WORK REQUIRED: Every line that holds the word "changes" needs to be copied from the data below.

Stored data

--- --- ---

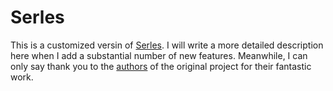 # Serles

This is a customized versin of [Serles](https://github.com/dvtirol/serles-acme).
I will write a more detailed description here when I add a substantial number
of new features. Meanwhile, I can only say thank you to the
[authors](https://github.com/dvtirol/serles-acme/graphs/contributors) of the
original project for their fantastic work.
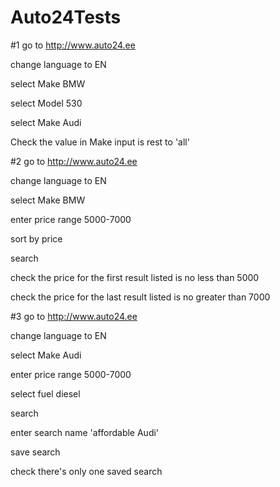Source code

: # Auto24Tests

#1 
go to http://www.auto24.ee

change language to EN

select Make BMW

select Model 530

select Make Audi

Check the value in Make input is rest to 'all'


#2
go to http://www.auto24.ee

change language to EN

select Make BMW

enter price range 5000-7000

sort by price

search

check the price for the first result listed is no less than 5000

check the price for the last result listed is no greater than 7000

#3
go to http://www.auto24.ee

change language to EN

select Make Audi

enter price range 5000-7000

select fuel diesel

search

enter search name 'affordable Audi'

save search

check there's only one saved search
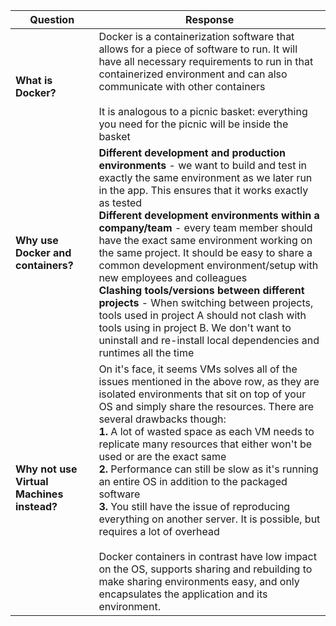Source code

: 
| **Question**                              | Response                                                                                                                                                                                                                                                                                                                                                                                                                                                                                                                                                                                                                                                                                                                                                                             |
| ----------------------------------------- | ------------------------------------------------------------------------------------------------------------------------------------------------------------------------------------------------------------------------------------------------------------------------------------------------------------------------------------------------------------------------------------------------------------------------------------------------------------------------------------------------------------------------------------------------------------------------------------------------------------------------------------------------------------------------------------------------------------------------------------------------------------------------------------ |
| **What is Docker?**                       | Docker is a containerization software that allows for a piece of software to run. It will have all necessary requirements to run in that containerized environment and can also communicate with other containers<br><br>It is analogous to a picnic basket: everything you need for the picnic will be inside the basket                                                                                                                                                                                                                                                                                                                                                                                                                                                            |
| **Why use Docker and containers?**        | **Different development and production environments** - we want to build and test in exactly the same environment as we later run in the app. This ensures that it works exactly as tested<br>**Different development environments within a company/team** - every team member should have the exact same environment working on the same project. It should be easy to share a common development environment/setup with new employees and colleagues<br>**Clashing tools/versions between different projects** - When switching between projects, tools used in project A should not clash with tools using in project B. We don't want to uninstall and re-install local dependencies and runtimes all the time                                                                   |
| **Why not use Virtual Machines instead?** | On it's face, it seems VMs solves all of the issues mentioned in the above row, as they are isolated environments that sit on top of your OS and simply share the resources. There are several drawbacks though:<br>**1.** A lot of wasted space as each VM needs to replicate many resources that either won't be used or are the exact same<br>**2.** Performance can still be slow as it's running an entire OS in addition to the packaged software<br>**3.** You still have the issue of reproducing everything on another server. It is possible, but requires a lot of overhead<br><br>Docker containers in contrast have low impact on the OS, supports sharing and rebuilding to make sharing environments easy, and only encapsulates the application and its environment. |
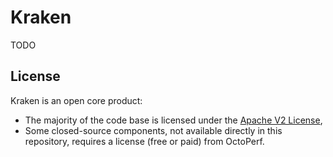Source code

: # Kraken

TODO

## License

Kraken is an open core product:

* The majority of the code base is licensed under the [Apache V2 License](https://www.apache.org/licenses/LICENSE-2.0),
* Some closed-source components, not available directly in this repository, requires a license (free or paid) from OctoPerf.


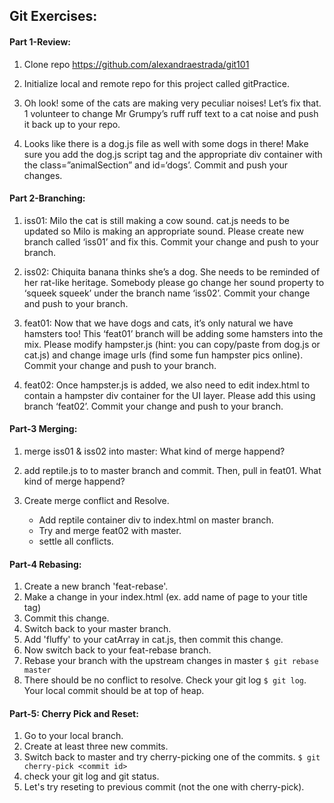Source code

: ## Git Exercises:

#### Part 1-Review:
 
1. Clone repo https://github.com/alexandraestrada/git101 

2. Initialize local and remote repo for this project called gitPractice.

3. Oh look! some of the cats are making very peculiar noises! Let’s fix that. 1 volunteer to change Mr Grumpy’s ruff ruff text to a cat noise and push it back up to your repo.

4. Looks like there is a dog.js file as well with some dogs in there! Make sure you add the dog.js script tag and the appropriate div container with the class=”animalSection” and id=‘dogs’. Commit and push your changes.




#### Part 2-Branching: 

1. iss01: Milo the cat is still making a cow sound. cat.js needs to be updated so Milo is making an appropriate sound. Please create new branch called ‘iss01’ and fix this. Commit your change and push to your branch. 

2. iss02: Chiquita banana thinks she’s a dog. She needs to be reminded of her rat-like heritage. Somebody please go change her  sound property to ‘squeek squeek’ under the branch name ‘iss02’. Commit your change and push to your branch. 

3. feat01: Now that we have dogs and cats, it’s only natural we have hamsters too! This ‘feat01’ branch will be adding some hamsters into the mix. Please modify hampster.js (hint: you can copy/paste from dog.js or cat.js) and change image urls (find some fun hampster pics online). Commit your change and push to your branch.

4. feat02: Once hampster.js is added, we also need to edit index.html to contain a hampster div container for the UI layer. Please add this using branch ‘feat02’. Commit your change and push to your branch.

#### Part-3 Merging:


1. merge iss01 & iss02 into master: What kind of merge happend?

2. add reptile.js to to master branch and commit. Then, pull in feat01. What kind of merge happend?

4. Create merge conflict and Resolve.

    * Add reptile container div to index.html on master branch.      
    * Try and merge feat02 with master. 
    * settle all conflicts.


#### Part-4 Rebasing:

1. Create a new branch 'feat-rebase'.
2. Make a change in your index.html  (ex. add name of page to your title tag)
3. Commit this change.
4. Switch back to your master branch.
5. Add 'fluffy' to your catArray in cat.js, then commit this change.
6. Now switch back to your feat-rebase branch.
7. Rebase your branch with the upstream changes in master
  `$ git rebase master`
8. There should be no conflict to resolve.  Check your git log `$ git log`.  Your local commit should be at top of heap.

#### Part-5: Cherry Pick and Reset:
1. Go to your local branch.
2. Create at least three new commits.
3. Switch back to master and try cherry-picking one of the commits.
  `$ git cherry-pick <commit id> `
4. check your git log and git status.
5. Let's try reseting to previous commit (not the one with cherry-pick).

--- --- ---

OUTPUT FOR THIS EXERCISE:
4. Looks like there is a dog.js file as well with some dogs in there! Make sure you add the dog.js script tag and the appropriate div container with the class=”animalSection” and id=‘dogs’. Commit and push your changes.
7. Rebase your branch with the upstream changes in master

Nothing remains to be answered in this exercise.